After The Housemaid, Brandon Sklenar Will Be Everywhere
Brandon Sklenar is bawling his eyes out. It’s 2022, he’s thirty-one years old, and he just left the biggest audition of his life: 1923, the
Yellowstone prequel from TV kingpin Taylor Sheridan. The adrenaline is surging through his body, so Sklenar races to the bathroom—a
space to breathe. Rejection hits heavy and often in acting, which he knows painfully well, but this time is different. He can feel with a rare certainty that his hard work has finally paid off, and he’s overcome with relief.
“You really feel like Sisyphus pushing this monumental boulder up the hill,” Sklenar tells me now. “Like you’re the only person that can see why you keep doing it.” Now thirty-five, he’s sitting in a patch of grass in New York City on a break from production on his latest film. He’s

multitasking, talking with me while rolling a cigarette as he reminisces about a day he will never forget. “I left the room and called my dad like, ‘I fucking got this,’ ” he recalls. “ ‘I’m pretty fucking sure.’ ”

Five minutes after he left the audition, Sheridan confirmed the actor’s suspicions. After grinding out bit parts in Vice and Westworld, Sklenar would finally star in his own series—a period western for Paramount costarring Harrison Ford and Helen Mirren. Fast-forward three years and now he’s racking up more roles than he can count.
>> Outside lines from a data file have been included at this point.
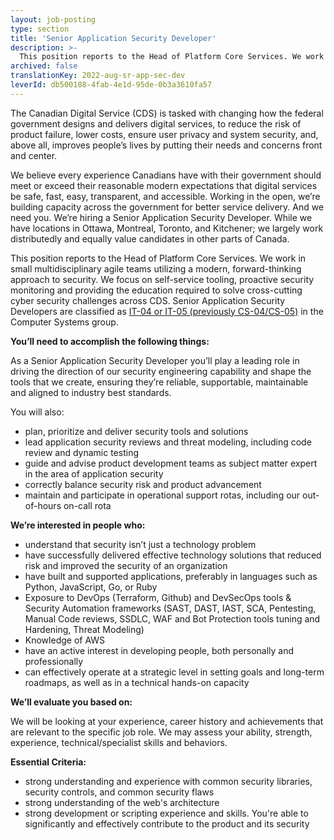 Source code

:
 ```yaml
---
layout: job-posting
type: section
title: 'Senior Application Security Developer'
description: >-
  This position reports to the Head of Platform Core Services. We work in small multidisciplinary agile teams utilizing a modern, forward-thinking approach to security. We focus on self-service tooling, proactive security monitoring and providing the education required to solve cross-cutting cyber security challenges across CDS. Senior Application Security Developers are classified as IT-04 or IT-05 (previously CS-04/CS-05).
archived: false
translationKey: 2022-aug-sr-app-sec-dev
leverId: db500188-4fab-4e1d-95de-0b3a3610fa57
---
```


The Canadian Digital Service (CDS) is tasked with changing how the federal government designs and delivers digital services, to reduce the risk of product failure, lower costs, ensure user privacy and system security, and, above all, improves people’s lives by putting their needs and concerns front and center.
 
We believe every experience Canadians have with their government should meet or exceed their reasonable modern expectations that digital services be safe, fast, easy, transparent, and accessible. Working in the open, we’re building capacity across the government for better service delivery. And we need you. We’re hiring a Senior Application Security Developer. While we have locations in Ottawa, Montreal, Toronto, and Kitchener; we largely work distributedly and equally value candidates in other parts of Canada.
 
This position reports to the Head of Platform Core Services. We work in small multidisciplinary agile teams utilizing a modern, forward-thinking approach to security. We focus on self-service tooling, proactive security monitoring and providing the education required to solve cross-cutting cyber security challenges across CDS. Senior Application Security Developers are classified as [IT-04 or IT-05 (previously CS-04/CS-05)](https://www.tbs-sct.gc.ca/agreements-conventions/view-visualiser-eng.aspx?id=1#tocxx327633) in the Computer Systems group.
 
 
 
**You’ll need to accomplish the following things:**
 
As a Senior Application Security Developer you’ll play a leading role in driving the direction of our security engineering capability and shape the tools that we create, ensuring they’re reliable, supportable, maintainable and aligned to industry best standards.
 
 
You will also:
 
- plan, prioritize and deliver security tools and solutions
- lead application security reviews and threat modeling, including code review and dynamic testing
- guide and advise product development teams as subject matter expert in the area of application security
- correctly balance security risk and product advancement
- maintain and participate in operational support rotas, including our out-of-hours on-call rota
 
**We’re interested in people who:**
 
- understand that security isn’t just a technology problem
- have successfully delivered effective technology solutions that reduced risk and improved the security of an organization
- have built and supported applications, preferably in languages such as Python, JavaScript, Go, or Ruby
- Exposure to DevOps (Terraform, Github) and DevSecOps tools & Security Automation frameworks (SAST, DAST, IAST, SCA, Pentesting, Manual Code reviews, SSDLC, WAF and Bot Protection tools tuning and Hardening, Threat Modeling)
- Knowledge of AWS
- have an active interest in developing people, both personally and professionally
- can effectively operate at a strategic level in setting goals and long­-term roadmaps, as well as in a technical hands-on capacity
 
 
**We’ll evaluate you based on:**
 
We will be looking at your experience, career history and achievements that are relevant to the specific job role. We may assess your ability, strength, experience, technical/specialist skills and behaviors.
 
 
**Essential Criteria:**
 
- strong understanding and experience with common security libraries, security controls, and common security flaws
- strong understanding of the web's architecture
- strong development or scripting experience and skills. You're able to significantly and effectively contribute to the product and its security
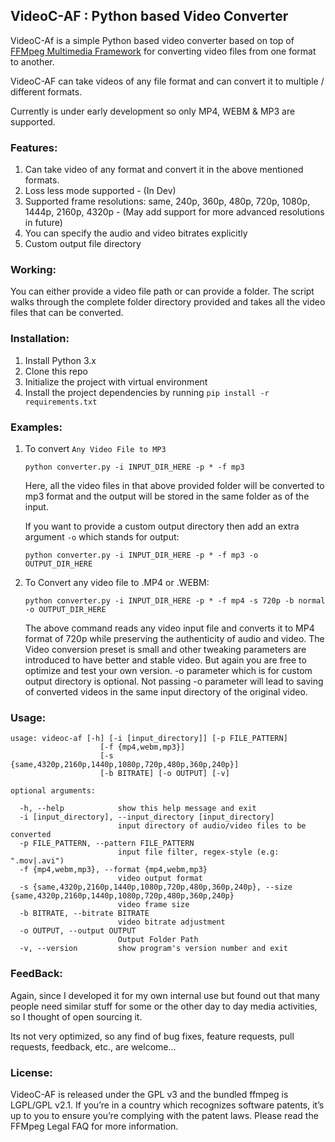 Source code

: ## VideoC-AF : Python based Video Converter

VideoC-Af is a simple Python based video converter based on top of [FFMpeg Multimedia Framework](http://ffmpeg.org/ "FFMPEF.org") for converting video files from one format to another.

VideoC-AF can take videos of any file format and can convert it to multiple / different formats.

Currently is under early development so only MP4, WEBM & MP3 are supported.

### Features:
1. Can take video of any format and convert it in the above mentioned formats.
2. Loss less mode supported - (In Dev)
3. Supported frame resolutions: same, 240p, 360p, 480p, 720p, 1080p, 1444p, 2160p, 4320p - (May add support for more advanced resolutions in future)
4. You can specify the audio and video bitrates explicitly
5. Custom output file directory 

### Working:
You can either provide a video file path or can provide a folder.
The script walks through the complete folder directory provided and takes all the video files that can be converted.


### Installation:
1. Install Python 3.x
2. Clone this repo
3. Initialize the project with virtual environment
4. Install the project dependencies by running ```pip install -r requirements.txt```


### Examples:
1. To convert `Any Video File to MP3`
    ```commandline
    python converter.py -i INPUT_DIR_HERE -p * -f mp3 
    ```
    Here, all the video files in that above provided folder will be converted to mp3 format and the output will be stored in the same folder as of the input.
    
    If you want to provide a custom output directory then add an extra argument `-o` which stands for output:
    ```commandline
    python converter.py -i INPUT_DIR_HERE -p * -f mp3 -o OUTPUT_DIR_HERE
    ```

2. To Convert any video file to .MP4 or .WEBM:
    ```commandline
    python converter.py -i INPUT_DIR_HERE -p * -f mp4 -s 720p -b normal -o OUTPUT_DIR_HERE
    ```
    The above command reads any video input file and converts it to MP4 format of 720p while preserving the authenticity of audio and video. The Video conversion preset is small and other tweaking parameters are introduced to have better and stable video. But again you are free to optimize and test your own version.
    -o parameter which is for custom output directory is optional. Not passing -o parameter will lead to saving of converted videos in the same input directory of the original video.


### Usage:
```git
usage: videoc-af [-h] [-i [input_directory]] [-p FILE_PATTERN]
                    [-f {mp4,webm,mp3}]
                    [-s {same,4320p,2160p,1440p,1080p,720p,480p,360p,240p}]
                    [-b BITRATE] [-o OUTPUT] [-v]

optional arguments:

  -h, --help            show this help message and exit
  -i [input_directory], --input_directory [input_directory]
                        input directory of audio/video files to be converted
  -p FILE_PATTERN, --pattern FILE_PATTERN
                        input file filter, regex-style (e.g: ".mov|.avi")
  -f {mp4,webm,mp3}, --format {mp4,webm,mp3}
                        video output format
  -s {same,4320p,2160p,1440p,1080p,720p,480p,360p,240p}, --size {same,4320p,2160p,1440p,1080p,720p,480p,360p,240p}
                        video frame size
  -b BITRATE, --bitrate BITRATE
                        video bitrate adjustment
  -o OUTPUT, --output OUTPUT
                        Output Folder Path
  -v, --version         show program's version number and exit
```

### FeedBack:
Again, since I developed it for my own internal use but found out that many people need similar stuff for some or the other day to day media activities, so I thought of open sourcing it.

Its not very optimized, so any find of bug fixes, feature requests, pull requests, feedback, etc., are welcome...


### License:
VideoC-AF is released under the GPL v3 and the bundled ffmpeg is LGPL/GPL v2.1.
If you’re in a country which recognizes software patents, it’s up to you to ensure you’re complying with the patent laws. Please read the FFMpeg Legal FAQ for more information.
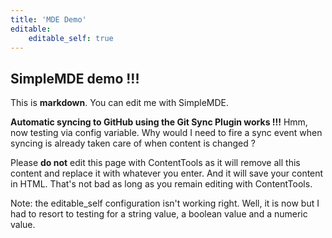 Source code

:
 ```yaml
---
title: 'MDE Demo'
editable:
    editable_self: true
---
```


## SimpleMDE demo !!!

This is **markdown**. You can edit me with SimpleMDE.

**Automatic syncing to GitHub using the Git Sync Plugin works !!!** Hmm, now testing via config variable. Why would I need to fire a sync event when syncing is already taken care of when content is changed ?

Please **do not** edit this page with ContentTools as it will remove all this content and replace it with whatever you enter. And it will save your content in HTML. That's not bad as long as you remain editing with ContentTools.

Note: the editable_self configuration isn't working right. Well, it is now but I had to resort to testing for a string value, a boolean value and a numeric value. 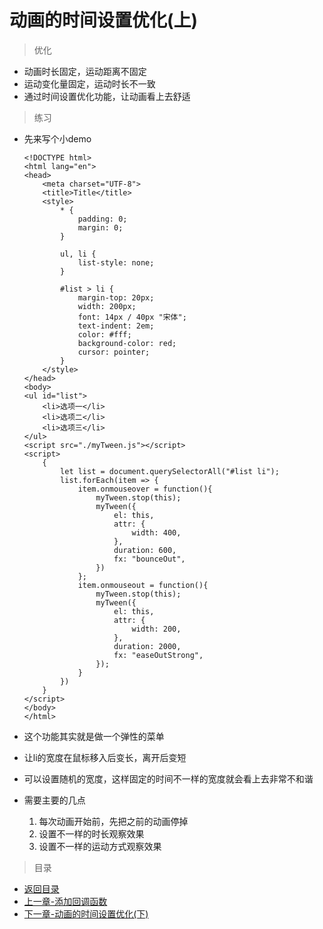 # 动画的时间设置优化(上)

> 优化
* 动画时长固定，运动距离不固定
* 运动变化量固定，运动时长不一致
* 通过时间设置优化功能，让动画看上去舒适

> 练习

* 先来写个小demo

    ```
    <!DOCTYPE html>
    <html lang="en">
    <head>
        <meta charset="UTF-8">
        <title>Title</title>
        <style>
            * {
                padding: 0;
                margin: 0;
            }
    
            ul, li {
                list-style: none;
            }
    
            #list > li {
                margin-top: 20px;
                width: 200px;
                font: 14px / 40px "宋体";
                text-indent: 2em;
                color: #fff;
                background-color: red;
                cursor: pointer;
            }
        </style>
    </head>
    <body>
    <ul id="list">
        <li>选项一</li>
        <li>选项二</li>
        <li>选项三</li>
    </ul>
    <script src="./myTween.js"></script>
    <script>
        {
            let list = document.querySelectorAll("#list li");
            list.forEach(item => {
                item.onmouseover = function(){
                    myTween.stop(this);
                    myTween({
                        el: this,
                        attr: {
                            width: 400,
                        },
                        duration: 600,
                        fx: "bounceOut",
                    })
                };
                item.onmouseout = function(){
                    myTween.stop(this);
                    myTween({
                        el: this,
                        attr: {
                            width: 200,
                        },
                        duration: 2000,
                        fx: "easeOutStrong",
                    });
                }
            })
        }
    </script>
    </body>
    </html>
    ```
* 这个功能其实就是做一个弹性的菜单
* 让li的宽度在鼠标移入后变长，离开后变短
* 可以设置随机的宽度，这样固定的时间不一样的宽度就会看上去非常不和谐
* 需要主要的几点
    1. 每次动画开始前，先把之前的动画停掉
    2. 设置不一样的时长观察效果
    3. 设置不一样的运动方式观察效果  
    
> 目录
* [返回目录](../README.md)
* [上一章-添加回调函数](../12-添加回调函数/12-添加回调函数.md)     
* [下一章-动画的时间设置优化(下)](../14-动画的时间设置优化(下)/14-动画的时间设置优化(下).md)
But it’s 1923’s Spencer Dutton—a World War I hero who travels across the world to return home and save his family’s Montana ranch—who started it all. Spencer’s adventure required an earnestness that only someone as green and determined to prove himself as Sklenar could bring. Over a two-season arc, the actor turned himself into a modern-day Clint Eastwood. Plus, 1923 forged a powerful new partnership between Sklenar and Sheridan, who became one of the most successful TV creatives of the past decade as Yellowstone shattered Paramount viewership records. “Anyone is lying to you if they say they didn’t need some sort of validation along the way,” Sklenar says.
A few months ago, Sheridan phoned Sklenar with good news once again. He’d landed a deal with Warner Bros. to write an action movie for 2027 titled F.A.S.T., and he couldn’t imagine anyone else as the star. “He told me, ‘I don’t want to do this without you,’ ” Sklenar says. Taking a drag, Sklenar has a shocked, swooning expression on his face, as if Sheridan had gotten down on one knee and proposed. “Again, I was fighting back tears,” he says. “I will forever have so much love and gratitude for that man. It’s like he saw what I was capable of before I knew I was capable of it. That just doesn’t happen.”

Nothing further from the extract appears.